Hobsbawm on how evolutionary biology can save history

The Marxist historian Eric Hobsbawm has an interesting piece on truth in history and historiography.  He suggests that evolutionary biology can save “total history”.

It is time to re-establish the coalition of those who believe in history as a rational inquiry into the course of human transformations, against those who distort history for political purposes – and more generally, against relativists and postmodernists who deny this possibility. . .

The Marxist approach is a necessary component of this reconstruction of the front of reason. While postmodernists have denied the possibility of historical understanding, developments in the natural sciences have put an evolutionary history of humanity firmly back on the agenda.

Firstly, DNA analysis has established a firmer chronology of the spread of the species from its original African origin throughout the world, before the appearance of written sources.

. . .

[T]he DNA revolution calls for a specific, historical, method of studying the evolution of the human species. It also provides us with a rational framework for a world history. History is the continuance of the biological evolution of homo sapiens by other means.

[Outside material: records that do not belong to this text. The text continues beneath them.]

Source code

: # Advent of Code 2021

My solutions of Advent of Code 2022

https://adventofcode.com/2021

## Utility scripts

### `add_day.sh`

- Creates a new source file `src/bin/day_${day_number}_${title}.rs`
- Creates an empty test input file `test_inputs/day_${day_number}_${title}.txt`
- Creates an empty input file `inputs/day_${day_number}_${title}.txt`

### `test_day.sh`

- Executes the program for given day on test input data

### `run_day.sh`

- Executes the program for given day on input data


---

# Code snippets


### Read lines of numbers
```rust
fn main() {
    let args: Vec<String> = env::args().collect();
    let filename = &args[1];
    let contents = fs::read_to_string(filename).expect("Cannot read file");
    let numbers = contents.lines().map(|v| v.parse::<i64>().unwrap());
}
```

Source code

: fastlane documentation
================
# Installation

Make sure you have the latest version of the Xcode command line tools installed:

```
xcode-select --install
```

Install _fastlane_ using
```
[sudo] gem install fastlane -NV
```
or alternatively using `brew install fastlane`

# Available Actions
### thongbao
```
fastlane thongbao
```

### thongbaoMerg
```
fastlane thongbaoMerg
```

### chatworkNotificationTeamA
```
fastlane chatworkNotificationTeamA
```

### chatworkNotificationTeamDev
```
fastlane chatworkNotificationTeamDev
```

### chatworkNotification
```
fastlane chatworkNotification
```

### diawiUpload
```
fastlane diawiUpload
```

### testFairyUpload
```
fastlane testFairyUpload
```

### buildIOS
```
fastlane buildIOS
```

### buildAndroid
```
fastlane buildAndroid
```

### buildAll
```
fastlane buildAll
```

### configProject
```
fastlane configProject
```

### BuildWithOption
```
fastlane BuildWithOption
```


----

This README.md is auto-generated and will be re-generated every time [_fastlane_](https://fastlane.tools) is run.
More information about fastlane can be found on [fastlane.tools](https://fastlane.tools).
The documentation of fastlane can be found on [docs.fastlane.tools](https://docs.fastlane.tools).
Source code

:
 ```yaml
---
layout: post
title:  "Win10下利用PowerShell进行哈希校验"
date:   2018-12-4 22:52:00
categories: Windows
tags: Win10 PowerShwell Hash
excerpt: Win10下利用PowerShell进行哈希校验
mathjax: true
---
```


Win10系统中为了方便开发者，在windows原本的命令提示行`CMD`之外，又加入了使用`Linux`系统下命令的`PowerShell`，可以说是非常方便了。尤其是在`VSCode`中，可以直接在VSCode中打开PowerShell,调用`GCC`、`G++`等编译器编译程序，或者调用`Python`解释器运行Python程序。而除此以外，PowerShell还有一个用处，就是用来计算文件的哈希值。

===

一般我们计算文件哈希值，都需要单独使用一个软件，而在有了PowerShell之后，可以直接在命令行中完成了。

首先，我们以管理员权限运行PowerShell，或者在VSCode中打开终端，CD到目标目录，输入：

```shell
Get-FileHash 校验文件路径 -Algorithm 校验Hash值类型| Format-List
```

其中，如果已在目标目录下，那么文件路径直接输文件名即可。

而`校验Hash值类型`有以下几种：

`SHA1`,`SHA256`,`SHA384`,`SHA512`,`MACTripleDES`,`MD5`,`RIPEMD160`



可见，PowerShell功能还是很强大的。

Secondly, the new evolutionary biology eliminates the distinction between history and the natural sciences and bypasses the bogus debates on whether history is or is not a science.

Thirdly, it returns us to the basic approach to human evolution adopted by prehistorians, which is to study the modes of interaction between our species and its environment and its growing control over it.

. . .

However, the new perspectives on history should also return us to that essential, if never quite realisable, objective of those who study the past: “total history”.